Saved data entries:
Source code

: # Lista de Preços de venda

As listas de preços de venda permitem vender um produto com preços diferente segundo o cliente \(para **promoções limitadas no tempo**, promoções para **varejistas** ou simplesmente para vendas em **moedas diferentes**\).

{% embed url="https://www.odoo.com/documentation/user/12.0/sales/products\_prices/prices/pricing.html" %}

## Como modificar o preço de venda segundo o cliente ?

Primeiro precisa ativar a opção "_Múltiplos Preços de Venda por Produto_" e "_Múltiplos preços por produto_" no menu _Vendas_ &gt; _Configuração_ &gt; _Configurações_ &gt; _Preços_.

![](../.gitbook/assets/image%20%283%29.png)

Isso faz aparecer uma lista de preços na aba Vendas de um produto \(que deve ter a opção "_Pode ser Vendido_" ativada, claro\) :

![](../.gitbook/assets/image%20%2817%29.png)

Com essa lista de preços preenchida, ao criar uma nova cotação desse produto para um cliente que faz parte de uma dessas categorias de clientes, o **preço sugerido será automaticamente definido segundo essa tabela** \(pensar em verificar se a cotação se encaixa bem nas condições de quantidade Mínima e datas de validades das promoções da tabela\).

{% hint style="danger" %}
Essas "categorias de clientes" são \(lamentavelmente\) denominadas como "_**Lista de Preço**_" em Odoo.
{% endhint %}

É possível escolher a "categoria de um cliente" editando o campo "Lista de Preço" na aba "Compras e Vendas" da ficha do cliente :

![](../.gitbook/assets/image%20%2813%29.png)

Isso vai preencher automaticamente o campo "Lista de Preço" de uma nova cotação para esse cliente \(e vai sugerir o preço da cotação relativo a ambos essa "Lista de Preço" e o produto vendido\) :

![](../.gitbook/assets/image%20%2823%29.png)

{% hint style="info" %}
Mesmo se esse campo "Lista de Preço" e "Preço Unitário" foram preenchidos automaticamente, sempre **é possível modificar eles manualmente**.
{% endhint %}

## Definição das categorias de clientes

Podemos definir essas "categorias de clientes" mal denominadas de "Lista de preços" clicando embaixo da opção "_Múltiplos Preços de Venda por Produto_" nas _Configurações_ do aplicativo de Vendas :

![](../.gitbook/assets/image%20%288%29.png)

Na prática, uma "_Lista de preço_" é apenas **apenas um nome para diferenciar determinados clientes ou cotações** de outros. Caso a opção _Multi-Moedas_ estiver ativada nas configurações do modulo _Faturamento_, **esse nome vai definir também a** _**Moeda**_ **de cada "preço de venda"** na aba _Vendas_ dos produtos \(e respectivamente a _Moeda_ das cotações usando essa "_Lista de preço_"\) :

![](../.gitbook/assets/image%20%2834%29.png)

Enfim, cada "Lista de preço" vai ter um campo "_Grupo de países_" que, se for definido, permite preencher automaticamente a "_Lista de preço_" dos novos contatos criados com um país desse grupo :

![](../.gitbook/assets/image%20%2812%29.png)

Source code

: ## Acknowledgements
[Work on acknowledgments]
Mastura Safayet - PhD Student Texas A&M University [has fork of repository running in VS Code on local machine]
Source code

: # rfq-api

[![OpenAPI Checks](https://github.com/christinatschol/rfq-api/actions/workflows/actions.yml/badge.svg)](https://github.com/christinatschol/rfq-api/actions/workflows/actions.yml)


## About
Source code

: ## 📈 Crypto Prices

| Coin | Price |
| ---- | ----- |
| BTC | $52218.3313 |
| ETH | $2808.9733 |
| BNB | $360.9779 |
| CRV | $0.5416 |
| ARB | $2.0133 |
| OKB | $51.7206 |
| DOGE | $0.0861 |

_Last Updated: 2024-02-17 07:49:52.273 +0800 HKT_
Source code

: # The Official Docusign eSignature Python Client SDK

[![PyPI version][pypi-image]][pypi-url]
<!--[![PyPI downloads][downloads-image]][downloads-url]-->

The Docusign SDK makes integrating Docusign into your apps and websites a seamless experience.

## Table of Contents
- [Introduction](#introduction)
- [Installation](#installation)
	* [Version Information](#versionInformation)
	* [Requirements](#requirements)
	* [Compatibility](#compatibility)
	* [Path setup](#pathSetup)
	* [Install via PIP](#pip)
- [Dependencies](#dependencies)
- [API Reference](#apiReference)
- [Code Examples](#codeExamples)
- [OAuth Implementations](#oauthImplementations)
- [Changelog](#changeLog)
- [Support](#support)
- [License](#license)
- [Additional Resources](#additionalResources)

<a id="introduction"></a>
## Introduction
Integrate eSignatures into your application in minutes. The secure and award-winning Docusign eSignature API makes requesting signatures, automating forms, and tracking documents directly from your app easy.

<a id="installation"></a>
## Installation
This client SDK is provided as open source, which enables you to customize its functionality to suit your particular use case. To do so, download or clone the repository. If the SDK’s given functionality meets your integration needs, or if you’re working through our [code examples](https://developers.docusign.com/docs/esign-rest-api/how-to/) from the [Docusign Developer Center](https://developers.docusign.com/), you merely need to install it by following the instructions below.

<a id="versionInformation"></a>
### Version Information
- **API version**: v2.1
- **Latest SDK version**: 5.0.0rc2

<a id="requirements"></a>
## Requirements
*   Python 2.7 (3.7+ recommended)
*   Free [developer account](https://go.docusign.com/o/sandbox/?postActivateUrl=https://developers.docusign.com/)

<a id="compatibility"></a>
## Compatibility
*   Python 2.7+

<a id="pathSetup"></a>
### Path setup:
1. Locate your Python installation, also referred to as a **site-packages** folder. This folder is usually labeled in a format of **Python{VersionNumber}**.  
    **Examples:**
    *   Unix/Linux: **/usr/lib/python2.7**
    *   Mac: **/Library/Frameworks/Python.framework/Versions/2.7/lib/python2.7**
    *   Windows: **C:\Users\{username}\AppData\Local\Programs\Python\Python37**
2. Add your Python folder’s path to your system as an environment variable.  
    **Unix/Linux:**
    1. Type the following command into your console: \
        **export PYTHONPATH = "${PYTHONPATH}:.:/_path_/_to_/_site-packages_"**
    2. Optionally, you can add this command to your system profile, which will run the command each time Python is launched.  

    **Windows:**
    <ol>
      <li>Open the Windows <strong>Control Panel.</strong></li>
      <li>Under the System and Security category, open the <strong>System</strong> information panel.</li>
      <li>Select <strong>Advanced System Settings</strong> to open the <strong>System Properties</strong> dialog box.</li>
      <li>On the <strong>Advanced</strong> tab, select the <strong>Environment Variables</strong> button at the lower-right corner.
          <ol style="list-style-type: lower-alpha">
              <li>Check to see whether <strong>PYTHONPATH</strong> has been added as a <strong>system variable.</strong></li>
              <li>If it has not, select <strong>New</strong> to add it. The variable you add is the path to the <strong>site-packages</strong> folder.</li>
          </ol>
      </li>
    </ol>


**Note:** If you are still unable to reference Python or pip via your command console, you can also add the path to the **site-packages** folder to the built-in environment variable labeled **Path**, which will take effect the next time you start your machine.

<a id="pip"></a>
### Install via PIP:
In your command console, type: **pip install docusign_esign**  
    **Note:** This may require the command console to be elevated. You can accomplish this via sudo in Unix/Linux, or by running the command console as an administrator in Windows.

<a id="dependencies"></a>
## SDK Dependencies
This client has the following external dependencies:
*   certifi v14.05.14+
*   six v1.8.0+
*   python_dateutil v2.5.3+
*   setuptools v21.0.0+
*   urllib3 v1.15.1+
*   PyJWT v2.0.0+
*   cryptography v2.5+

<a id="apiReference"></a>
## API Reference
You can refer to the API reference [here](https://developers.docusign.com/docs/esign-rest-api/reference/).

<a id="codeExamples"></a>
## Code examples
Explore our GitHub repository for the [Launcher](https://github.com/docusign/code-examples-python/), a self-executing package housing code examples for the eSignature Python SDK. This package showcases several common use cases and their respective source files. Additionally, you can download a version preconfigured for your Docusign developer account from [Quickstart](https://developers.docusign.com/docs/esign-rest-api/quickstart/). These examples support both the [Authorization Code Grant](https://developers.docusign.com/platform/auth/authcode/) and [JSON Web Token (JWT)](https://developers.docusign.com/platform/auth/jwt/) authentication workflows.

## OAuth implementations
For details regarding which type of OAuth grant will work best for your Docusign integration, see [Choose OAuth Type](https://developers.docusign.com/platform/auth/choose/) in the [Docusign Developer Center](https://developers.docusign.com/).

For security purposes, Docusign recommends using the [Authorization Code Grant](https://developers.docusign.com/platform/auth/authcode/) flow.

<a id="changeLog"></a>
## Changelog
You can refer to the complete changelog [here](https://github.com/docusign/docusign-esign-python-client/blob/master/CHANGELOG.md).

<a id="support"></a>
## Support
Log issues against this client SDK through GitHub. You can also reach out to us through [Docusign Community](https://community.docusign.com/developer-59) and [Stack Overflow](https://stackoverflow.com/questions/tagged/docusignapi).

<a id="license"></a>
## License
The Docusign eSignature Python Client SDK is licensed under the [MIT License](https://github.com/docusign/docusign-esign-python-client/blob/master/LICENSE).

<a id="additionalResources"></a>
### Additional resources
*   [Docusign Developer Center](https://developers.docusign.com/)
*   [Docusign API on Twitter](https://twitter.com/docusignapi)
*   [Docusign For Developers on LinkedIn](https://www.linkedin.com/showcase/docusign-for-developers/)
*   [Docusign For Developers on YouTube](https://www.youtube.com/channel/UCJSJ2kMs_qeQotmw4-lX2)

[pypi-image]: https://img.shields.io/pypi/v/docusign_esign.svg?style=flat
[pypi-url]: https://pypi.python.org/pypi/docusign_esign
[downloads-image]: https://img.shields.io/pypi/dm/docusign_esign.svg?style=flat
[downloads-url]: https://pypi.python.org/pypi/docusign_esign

Try it:
Gather and copy every line of the data in which the string "definir" is found.

Your response:
Podemos definir essas "categorias de clientes" mal denominadas de "Lista de preços" clicando embaixo da opção "_Múltiplos Preços de Venda por Produto_" nas _Configurações_ do aplicativo de Vendas :
Na prática, uma "_Lista de preço_" é apenas **apenas um nome para diferenciar determinados clientes ou cotações** de outros. Caso a opção _Multi-Moedas_ estiver ativada nas configurações do modulo _Faturamento_, **esse nome vai definir também a** _**Moeda**_ **de cada "preço de venda"** na aba _Vendas_ dos produtos \(e respectivamente a _Moeda_ das cotações usando essa "_Lista de preço_"\) :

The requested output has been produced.